■ EXERCISE DETAILS:
Below are some records. Print exactly the lines between the one holding "Chronically occluded or" and the one holding "To represent all", inclusive, and nothing else.

─── EXCERPTED DATA

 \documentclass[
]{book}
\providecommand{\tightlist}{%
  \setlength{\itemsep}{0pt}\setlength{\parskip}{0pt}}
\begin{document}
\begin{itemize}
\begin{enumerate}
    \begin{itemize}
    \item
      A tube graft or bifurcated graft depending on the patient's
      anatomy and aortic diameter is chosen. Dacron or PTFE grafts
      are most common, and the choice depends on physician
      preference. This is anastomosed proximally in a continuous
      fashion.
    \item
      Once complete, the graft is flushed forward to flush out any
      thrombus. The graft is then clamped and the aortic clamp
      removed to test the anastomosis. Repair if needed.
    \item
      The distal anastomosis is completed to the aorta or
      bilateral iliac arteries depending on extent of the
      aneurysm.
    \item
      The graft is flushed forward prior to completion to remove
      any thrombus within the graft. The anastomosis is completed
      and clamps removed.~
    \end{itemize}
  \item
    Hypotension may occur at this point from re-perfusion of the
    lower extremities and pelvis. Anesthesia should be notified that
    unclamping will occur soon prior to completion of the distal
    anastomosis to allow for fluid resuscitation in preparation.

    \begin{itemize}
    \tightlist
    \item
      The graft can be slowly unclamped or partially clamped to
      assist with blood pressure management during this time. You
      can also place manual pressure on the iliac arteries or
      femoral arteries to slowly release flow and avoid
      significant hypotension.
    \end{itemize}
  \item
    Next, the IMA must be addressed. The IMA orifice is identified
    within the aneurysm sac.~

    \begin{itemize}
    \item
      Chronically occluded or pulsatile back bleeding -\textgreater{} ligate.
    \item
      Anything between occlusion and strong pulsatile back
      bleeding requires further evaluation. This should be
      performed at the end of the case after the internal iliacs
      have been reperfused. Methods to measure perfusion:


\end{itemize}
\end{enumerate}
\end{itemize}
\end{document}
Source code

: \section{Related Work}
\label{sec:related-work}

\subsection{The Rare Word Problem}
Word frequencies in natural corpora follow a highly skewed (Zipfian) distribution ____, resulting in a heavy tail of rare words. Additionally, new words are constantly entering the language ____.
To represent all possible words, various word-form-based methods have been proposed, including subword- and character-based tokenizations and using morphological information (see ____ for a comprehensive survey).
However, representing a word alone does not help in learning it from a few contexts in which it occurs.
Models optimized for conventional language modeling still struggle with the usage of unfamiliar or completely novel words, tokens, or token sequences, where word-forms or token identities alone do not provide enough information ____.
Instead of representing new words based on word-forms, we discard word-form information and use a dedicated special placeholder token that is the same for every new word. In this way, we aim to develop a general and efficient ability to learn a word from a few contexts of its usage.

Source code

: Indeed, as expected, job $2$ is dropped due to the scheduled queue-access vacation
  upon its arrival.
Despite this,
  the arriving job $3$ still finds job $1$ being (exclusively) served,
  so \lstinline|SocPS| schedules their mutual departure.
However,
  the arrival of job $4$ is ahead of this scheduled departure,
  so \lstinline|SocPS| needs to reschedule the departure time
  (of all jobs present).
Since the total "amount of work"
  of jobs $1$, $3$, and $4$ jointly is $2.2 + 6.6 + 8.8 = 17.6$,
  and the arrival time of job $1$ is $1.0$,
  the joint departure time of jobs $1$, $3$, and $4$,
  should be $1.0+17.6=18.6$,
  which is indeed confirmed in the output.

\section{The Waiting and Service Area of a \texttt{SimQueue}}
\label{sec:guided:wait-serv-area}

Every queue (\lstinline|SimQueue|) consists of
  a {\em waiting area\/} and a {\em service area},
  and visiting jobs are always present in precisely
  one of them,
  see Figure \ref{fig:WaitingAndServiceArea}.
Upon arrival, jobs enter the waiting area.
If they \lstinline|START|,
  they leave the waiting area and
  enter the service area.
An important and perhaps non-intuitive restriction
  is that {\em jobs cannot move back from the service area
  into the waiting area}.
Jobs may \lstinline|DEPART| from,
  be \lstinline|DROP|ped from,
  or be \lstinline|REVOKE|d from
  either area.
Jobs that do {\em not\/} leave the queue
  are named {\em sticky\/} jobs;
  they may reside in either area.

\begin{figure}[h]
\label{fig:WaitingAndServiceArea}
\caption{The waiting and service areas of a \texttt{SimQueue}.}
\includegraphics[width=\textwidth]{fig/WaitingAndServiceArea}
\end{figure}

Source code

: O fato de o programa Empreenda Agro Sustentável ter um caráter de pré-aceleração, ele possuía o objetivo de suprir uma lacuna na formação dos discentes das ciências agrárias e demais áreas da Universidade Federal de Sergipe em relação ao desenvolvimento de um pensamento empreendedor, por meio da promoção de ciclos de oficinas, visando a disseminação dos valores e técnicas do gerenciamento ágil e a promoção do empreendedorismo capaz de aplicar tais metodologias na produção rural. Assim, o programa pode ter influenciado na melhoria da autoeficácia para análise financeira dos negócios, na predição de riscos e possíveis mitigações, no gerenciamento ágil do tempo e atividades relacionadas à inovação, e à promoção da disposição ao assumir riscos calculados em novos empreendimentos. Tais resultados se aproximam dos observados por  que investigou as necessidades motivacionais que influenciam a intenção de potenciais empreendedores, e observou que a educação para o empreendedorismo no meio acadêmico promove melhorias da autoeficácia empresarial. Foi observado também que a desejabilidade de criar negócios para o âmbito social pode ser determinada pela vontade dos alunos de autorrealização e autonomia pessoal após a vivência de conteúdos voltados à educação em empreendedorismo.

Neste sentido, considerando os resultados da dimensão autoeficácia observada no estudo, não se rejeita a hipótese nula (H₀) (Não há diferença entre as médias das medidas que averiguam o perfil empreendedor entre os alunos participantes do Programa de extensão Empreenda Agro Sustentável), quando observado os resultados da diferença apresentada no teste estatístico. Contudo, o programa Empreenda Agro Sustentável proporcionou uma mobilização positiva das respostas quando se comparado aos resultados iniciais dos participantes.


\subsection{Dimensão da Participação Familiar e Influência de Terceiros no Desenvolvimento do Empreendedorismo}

──────

■ OUTPUT FOR THIS EXERCISE:
      Chronically occluded or pulsatile back bleeding -\textgreater{} ligate.
    \item
      Anything between occlusion and strong pulsatile back
      bleeding requires further evaluation. This should be
      performed at the end of the case after the internal iliacs
      have been reperfused. Methods to measure perfusion:


\end{itemize}
\end{enumerate}
\end{itemize}
\end{document}
Source code

: \section{Related Work}
\label{sec:related-work}

\subsection{The Rare Word Problem}
Word frequencies in natural corpora follow a highly skewed (Zipfian) distribution ____, resulting in a heavy tail of rare words. Additionally, new words are constantly entering the language ____.
To represent all possible words, various word-form-based methods have been proposed, including subword- and character-based tokenizations and using morphological information (see ____ for a comprehensive survey).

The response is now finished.